Locate all lines in the data below that hold "информации" and show them.
DATA RECORDS below:
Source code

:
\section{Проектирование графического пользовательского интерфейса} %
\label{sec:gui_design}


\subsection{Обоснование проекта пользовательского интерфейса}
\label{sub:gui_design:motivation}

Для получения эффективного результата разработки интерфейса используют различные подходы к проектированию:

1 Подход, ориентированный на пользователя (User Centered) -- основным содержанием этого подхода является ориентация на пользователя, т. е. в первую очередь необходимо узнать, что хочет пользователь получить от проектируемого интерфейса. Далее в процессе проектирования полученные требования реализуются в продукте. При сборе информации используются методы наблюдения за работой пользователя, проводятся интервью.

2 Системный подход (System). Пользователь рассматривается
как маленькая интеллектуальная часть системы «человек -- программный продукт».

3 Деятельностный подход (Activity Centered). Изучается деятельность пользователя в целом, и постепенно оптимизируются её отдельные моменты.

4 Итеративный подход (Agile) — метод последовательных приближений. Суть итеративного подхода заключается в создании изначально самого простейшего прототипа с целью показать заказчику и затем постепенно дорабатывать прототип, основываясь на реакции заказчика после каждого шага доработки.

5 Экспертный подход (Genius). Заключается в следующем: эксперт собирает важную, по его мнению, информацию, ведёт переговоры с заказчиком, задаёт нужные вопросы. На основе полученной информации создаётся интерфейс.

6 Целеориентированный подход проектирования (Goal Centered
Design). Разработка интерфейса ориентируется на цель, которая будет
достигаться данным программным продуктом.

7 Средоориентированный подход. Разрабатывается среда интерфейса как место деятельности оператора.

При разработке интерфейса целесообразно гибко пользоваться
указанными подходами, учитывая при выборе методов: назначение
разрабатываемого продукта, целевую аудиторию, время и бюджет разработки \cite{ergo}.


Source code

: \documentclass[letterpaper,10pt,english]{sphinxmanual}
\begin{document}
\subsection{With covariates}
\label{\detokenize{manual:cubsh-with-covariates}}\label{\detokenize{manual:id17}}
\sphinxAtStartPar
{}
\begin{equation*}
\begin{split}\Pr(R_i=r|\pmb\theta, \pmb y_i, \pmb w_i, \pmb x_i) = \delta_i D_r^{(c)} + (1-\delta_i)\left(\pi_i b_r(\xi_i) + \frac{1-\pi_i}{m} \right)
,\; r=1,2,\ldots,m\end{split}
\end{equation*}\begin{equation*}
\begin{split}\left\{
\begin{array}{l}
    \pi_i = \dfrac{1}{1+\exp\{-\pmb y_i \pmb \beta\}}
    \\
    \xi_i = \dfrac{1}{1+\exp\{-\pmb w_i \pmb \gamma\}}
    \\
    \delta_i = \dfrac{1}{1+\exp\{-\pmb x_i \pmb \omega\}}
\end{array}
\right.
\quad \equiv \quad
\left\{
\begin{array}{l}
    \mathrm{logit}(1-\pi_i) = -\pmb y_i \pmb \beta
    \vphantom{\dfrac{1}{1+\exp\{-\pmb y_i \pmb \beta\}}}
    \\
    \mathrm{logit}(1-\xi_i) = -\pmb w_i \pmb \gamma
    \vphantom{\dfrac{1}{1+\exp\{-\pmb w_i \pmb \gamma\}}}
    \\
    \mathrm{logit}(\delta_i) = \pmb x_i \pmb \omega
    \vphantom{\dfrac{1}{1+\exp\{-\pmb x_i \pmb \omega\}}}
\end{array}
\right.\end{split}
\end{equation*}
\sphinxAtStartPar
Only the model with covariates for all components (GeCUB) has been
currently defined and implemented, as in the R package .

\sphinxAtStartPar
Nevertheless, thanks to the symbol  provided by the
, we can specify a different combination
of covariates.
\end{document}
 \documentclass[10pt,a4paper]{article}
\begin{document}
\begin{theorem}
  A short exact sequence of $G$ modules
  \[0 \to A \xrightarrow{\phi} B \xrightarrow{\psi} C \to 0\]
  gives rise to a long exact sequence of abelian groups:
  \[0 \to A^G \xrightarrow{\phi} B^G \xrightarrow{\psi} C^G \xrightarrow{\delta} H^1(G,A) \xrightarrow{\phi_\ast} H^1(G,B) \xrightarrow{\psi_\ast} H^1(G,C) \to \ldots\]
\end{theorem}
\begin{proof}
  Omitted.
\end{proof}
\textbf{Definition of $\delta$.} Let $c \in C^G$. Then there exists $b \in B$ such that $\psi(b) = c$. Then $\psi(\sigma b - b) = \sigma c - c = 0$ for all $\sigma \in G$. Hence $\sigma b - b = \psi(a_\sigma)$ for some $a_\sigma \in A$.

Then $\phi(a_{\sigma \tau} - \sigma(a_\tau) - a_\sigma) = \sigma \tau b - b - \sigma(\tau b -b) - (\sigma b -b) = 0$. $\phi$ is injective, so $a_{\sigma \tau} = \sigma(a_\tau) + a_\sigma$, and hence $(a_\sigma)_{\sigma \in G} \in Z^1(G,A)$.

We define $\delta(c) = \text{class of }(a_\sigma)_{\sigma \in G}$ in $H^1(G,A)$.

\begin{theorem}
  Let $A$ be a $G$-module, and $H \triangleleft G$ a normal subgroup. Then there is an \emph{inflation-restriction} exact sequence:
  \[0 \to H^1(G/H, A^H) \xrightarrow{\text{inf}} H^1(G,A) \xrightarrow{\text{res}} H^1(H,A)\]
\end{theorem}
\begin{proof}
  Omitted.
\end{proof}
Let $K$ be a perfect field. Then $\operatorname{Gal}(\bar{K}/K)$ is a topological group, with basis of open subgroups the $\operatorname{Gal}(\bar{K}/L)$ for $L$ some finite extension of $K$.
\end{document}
End of DATA RECORDS.
RESPONSE:
1 Подход, ориентированный на пользователя (User Centered) -- основным содержанием этого подхода является ориентация на пользователя, т. е. в первую очередь необходимо узнать, что хочет пользователь получить от проектируемого интерфейса. Далее в процессе проектирования полученные требования реализуются в продукте. При сборе информации используются методы наблюдения за работой пользователя, проводятся интервью.
5 Экспертный подход (Genius). Заключается в следующем: эксперт собирает важную, по его мнению, информацию, ведёт переговоры с заказчиком, задаёт нужные вопросы. На основе полученной информации создаётся интерфейс.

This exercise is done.